### Raw data

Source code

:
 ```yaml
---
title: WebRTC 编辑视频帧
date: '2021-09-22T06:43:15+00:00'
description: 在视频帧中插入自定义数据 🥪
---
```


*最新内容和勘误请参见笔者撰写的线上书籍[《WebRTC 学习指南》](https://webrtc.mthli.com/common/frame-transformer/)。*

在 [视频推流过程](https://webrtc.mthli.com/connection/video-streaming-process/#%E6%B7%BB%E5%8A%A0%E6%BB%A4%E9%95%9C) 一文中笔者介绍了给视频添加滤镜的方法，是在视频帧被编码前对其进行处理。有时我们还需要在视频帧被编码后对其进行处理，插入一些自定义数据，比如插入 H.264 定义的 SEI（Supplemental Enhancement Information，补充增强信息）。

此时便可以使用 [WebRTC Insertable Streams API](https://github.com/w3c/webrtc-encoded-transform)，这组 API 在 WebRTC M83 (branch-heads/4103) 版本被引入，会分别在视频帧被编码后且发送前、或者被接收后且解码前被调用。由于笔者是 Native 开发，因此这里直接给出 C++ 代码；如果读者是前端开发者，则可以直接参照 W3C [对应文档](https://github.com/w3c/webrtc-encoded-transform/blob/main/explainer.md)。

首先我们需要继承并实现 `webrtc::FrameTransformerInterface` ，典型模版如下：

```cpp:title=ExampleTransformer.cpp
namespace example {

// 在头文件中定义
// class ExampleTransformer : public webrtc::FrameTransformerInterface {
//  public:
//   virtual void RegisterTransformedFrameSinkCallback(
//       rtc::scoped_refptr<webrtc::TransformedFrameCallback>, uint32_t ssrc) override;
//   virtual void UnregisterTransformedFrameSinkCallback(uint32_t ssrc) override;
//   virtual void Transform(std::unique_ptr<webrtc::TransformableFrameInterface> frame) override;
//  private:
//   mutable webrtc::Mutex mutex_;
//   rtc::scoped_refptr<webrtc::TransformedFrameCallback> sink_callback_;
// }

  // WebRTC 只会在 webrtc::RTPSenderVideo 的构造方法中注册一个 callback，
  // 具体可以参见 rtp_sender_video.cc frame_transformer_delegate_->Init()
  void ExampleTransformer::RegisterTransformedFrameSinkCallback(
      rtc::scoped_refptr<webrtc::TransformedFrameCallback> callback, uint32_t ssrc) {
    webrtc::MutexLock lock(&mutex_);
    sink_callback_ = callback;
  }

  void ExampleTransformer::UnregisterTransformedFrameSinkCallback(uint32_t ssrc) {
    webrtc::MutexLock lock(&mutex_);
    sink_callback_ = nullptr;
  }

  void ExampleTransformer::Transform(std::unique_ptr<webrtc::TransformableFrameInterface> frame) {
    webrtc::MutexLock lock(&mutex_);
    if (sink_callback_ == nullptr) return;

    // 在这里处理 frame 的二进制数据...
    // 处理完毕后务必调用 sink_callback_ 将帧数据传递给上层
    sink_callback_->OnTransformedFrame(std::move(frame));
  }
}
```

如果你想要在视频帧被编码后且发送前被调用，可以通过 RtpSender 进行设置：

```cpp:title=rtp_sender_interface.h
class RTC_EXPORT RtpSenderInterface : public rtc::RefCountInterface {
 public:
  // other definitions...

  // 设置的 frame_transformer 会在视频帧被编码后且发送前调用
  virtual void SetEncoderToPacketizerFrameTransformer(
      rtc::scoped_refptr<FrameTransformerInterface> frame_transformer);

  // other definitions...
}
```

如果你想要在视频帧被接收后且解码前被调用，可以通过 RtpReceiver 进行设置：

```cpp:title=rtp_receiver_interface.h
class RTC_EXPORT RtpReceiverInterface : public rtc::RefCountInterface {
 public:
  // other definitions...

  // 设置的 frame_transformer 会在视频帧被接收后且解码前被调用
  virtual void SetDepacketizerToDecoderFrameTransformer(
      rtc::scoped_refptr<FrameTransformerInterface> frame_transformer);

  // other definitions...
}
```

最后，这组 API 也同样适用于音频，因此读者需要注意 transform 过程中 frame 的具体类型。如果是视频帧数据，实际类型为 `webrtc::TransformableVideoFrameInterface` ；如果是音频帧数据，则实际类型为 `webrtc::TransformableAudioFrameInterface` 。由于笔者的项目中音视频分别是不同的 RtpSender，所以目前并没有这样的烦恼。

######

### [Your task]
Going through the data above, please tally the lines that contain the string "UnregisterTransformedFrameSinkCallback" and return only the total.

### [Task response]
2